[Biopython-dev] [Biopython] MOODS: fast search for position weight matrix matches in DNA sequences.

Mon Oct 12 18:08:26 UTC 2009

Hi all,

On Thu, Sep 24, 2009 at 2:51 PM, Bartek Wilczynski
<bartek at rezolwenta.eu.org> wrote:
> On Thu, Sep 24, 2009 at 2:27 PM, Brad Chapman <chapmanb at 50mail.com> wrote:
>>
>> A separate news post mentioning the C option speed and showing usage
>> examples from both is a great idea. Responsiveness to new methods is
>> the fun part of science.
>>
> I'll try to write that up and send it to the list.

This took me, unfortunately more than I thought it would...

The reasons are partially non-related (finishing a paper) and
partially related to the matter.

To put it short, my original plan was to include a wrapper for MOODS
as a patch to biopython (if it is in the system -> use it) and include
that information in this blog post. However, as I performed more tests
of MOODS, I found out, that it might not be such a great idea. While
the C module written for biopython by Michiel is working like a
breeze, the MOODS package is a bit more moody... I needed to tweak the
makefile to compile it on my mac, but it was working (most of the
time) afterwards.
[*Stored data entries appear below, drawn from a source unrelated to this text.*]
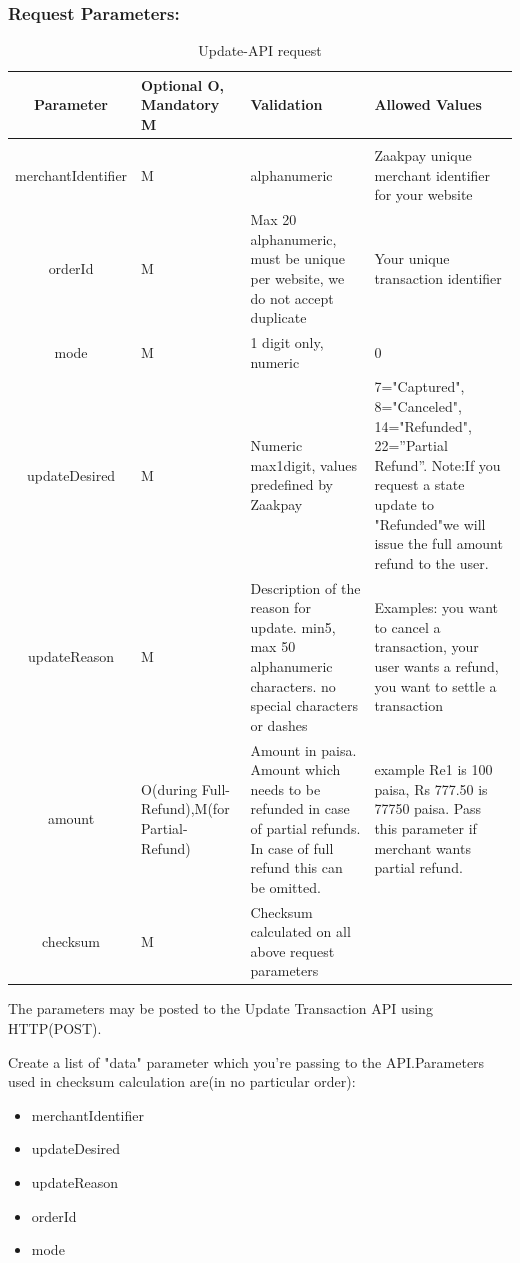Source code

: \documentclass{article}
\begin{document}
\subsubsection{Request Parameters:}
\begin{longtable}{||c| p{2.09cm}| p{5.5cm}| p{4.7cm}||}
\caption{Update-API request}\\
\rowcolor{green!50}
    \bfseries{Parameter} & \bfseries{Optional O, Mandatory M} & \bfseries{Validation} & \bfseries{Allowed Values} \\ \hline
&&&\\
merchantIdentifier & M & alphanumeric & Zaakpay unique
merchant identifier for your website \\
orderId & M & Max 20 alphanumeric, must be unique per
website, we do not accept duplicate & Your unique transaction identifier\\
mode & M & 1 digit only, numeric & 0\\
updateDesired & M & Numeric max1digit, values predefined by Zaakpay & 7="Captured", 8="Canceled", 14="Refunded", 22=”Partial Refund”. Note:If you request a state update to "Refunded"we will issue the full amount refund to the user.\\
updateReason & M & Description of the reason for update. min5, max 50 alphanumeric characters. no special characters or dashes & Examples: you want to cancel a transaction, your user wants a refund, you want to settle a transaction \\
amount & O(during Full-Refund),M(for Partial-Refund) & Amount in paisa. Amount which needs to be refunded in case of partial refunds. In case of full refund this can be omitted. & example Re1 is 100 paisa, Rs 777.50 is 77750 paisa. Pass this parameter if merchant wants partial refund.\\
checksum & M & Checksum calculated on all above request parameters & \\
\end{longtable}

The parameters may be posted to the Update Transaction API using HTTP(POST). 

Create a list of "data" parameter which you're passing to the API.Parameters used in checksum calculation are(in no particular order):

\begin{itemize}
\item merchantIdentifier
\item updateDesired
\item updateReason
\item orderId
\item mode
\end{itemize}
\end{document}
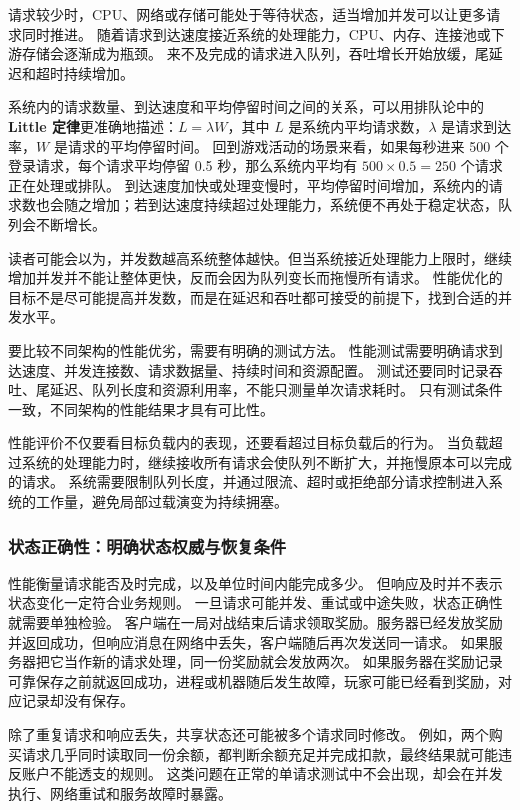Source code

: 请求较少时，CPU、网络或存储可能处于等待状态，适当增加并发可以让更多请求同时推进。
随着请求到达速度接近系统的处理能力，CPU、内存、连接池或下游存储会逐渐成为瓶颈。
来不及完成的请求进入队列，吞吐增长开始放缓，尾延迟和超时持续增加。

系统内的请求数量、到达速度和平均停留时间之间的关系，可以用排队论中的 \textbf{Little 定律}更准确地描述：$L=\lambda W$，其中 $L$ 是系统内平均请求数，$\lambda$ 是请求到达率，$W$ 是请求的平均停留时间。
回到游戏活动的场景来看，如果每秒进来 500 个登录请求，每个请求平均停留 0.5 秒，那么系统内平均有 $500\times 0.5=250$ 个请求正在处理或排队。
到达速度加快或处理变慢时，平均停留时间增加，系统内的请求数也会随之增加；若到达速度持续超过处理能力，系统便不再处于稳定状态，队列会不断增长。

读者可能会以为，并发数越高系统整体越快。但当系统接近处理能力上限时，继续增加并发并不能让整体更快，反而会因为队列变长而拖慢所有请求。
性能优化的目标不是尽可能提高并发数，而是在延迟和吞吐都可接受的前提下，找到合适的并发水平。

要比较不同架构的性能优劣，需要有明确的测试方法。
性能测试需要明确请求到达速度、并发连接数、请求数据量、持续时间和资源配置。
测试还要同时记录吞吐、尾延迟、队列长度和资源利用率，不能只测量单次请求耗时。
只有测试条件一致，不同架构的性能结果才具有可比性。

性能评价不仅要看目标负载内的表现，还要看超过目标负载后的行为。
当负载超过系统的处理能力时，继续接收所有请求会使队列不断扩大，并拖慢原本可以完成的请求。
系统需要限制队列长度，并通过限流、超时或拒绝部分请求控制进入系统的工作量，避免局部过载演变为持续拥塞。

\subsubsection{状态正确性：明确状态权威与恢复条件}\label{sec1:correctness-goal}

性能衡量请求能否及时完成，以及单位时间内能完成多少。
但响应及时并不表示状态变化一定符合业务规则。
一旦请求可能并发、重试或中途失败，状态正确性就需要单独检验。
客户端在一局对战结束后请求领取奖励。服务器已经发放奖励并返回成功，但响应消息在网络中丢失，客户端随后再次发送同一请求。
如果服务器把它当作新的请求处理，同一份奖励就会发放两次。
如果服务器在奖励记录可靠保存之前就返回成功，进程或机器随后发生故障，玩家可能已经看到奖励，对应记录却没有保存。

除了重复请求和响应丢失，共享状态还可能被多个请求同时修改。
例如，两个购买请求几乎同时读取同一份余额，都判断余额充足并完成扣款，最终结果就可能违反账户不能透支的规则。
这类问题在正常的单请求测试中不会出现，却会在并发执行、网络重试和服务故障时暴露。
Then I wanted to try on my linux box where it
compiled with no problems, but it was giving me segfaults on my
scripts which ran fine on a mac (it did run the simple examples
though...). In addition to that, I found that the performance of MOODS
was not always better than that of the brute force algorithm, which is
already in Biopython. At the same time the maintainability of the
Michiel's code is incomparable with the complex stuff they have.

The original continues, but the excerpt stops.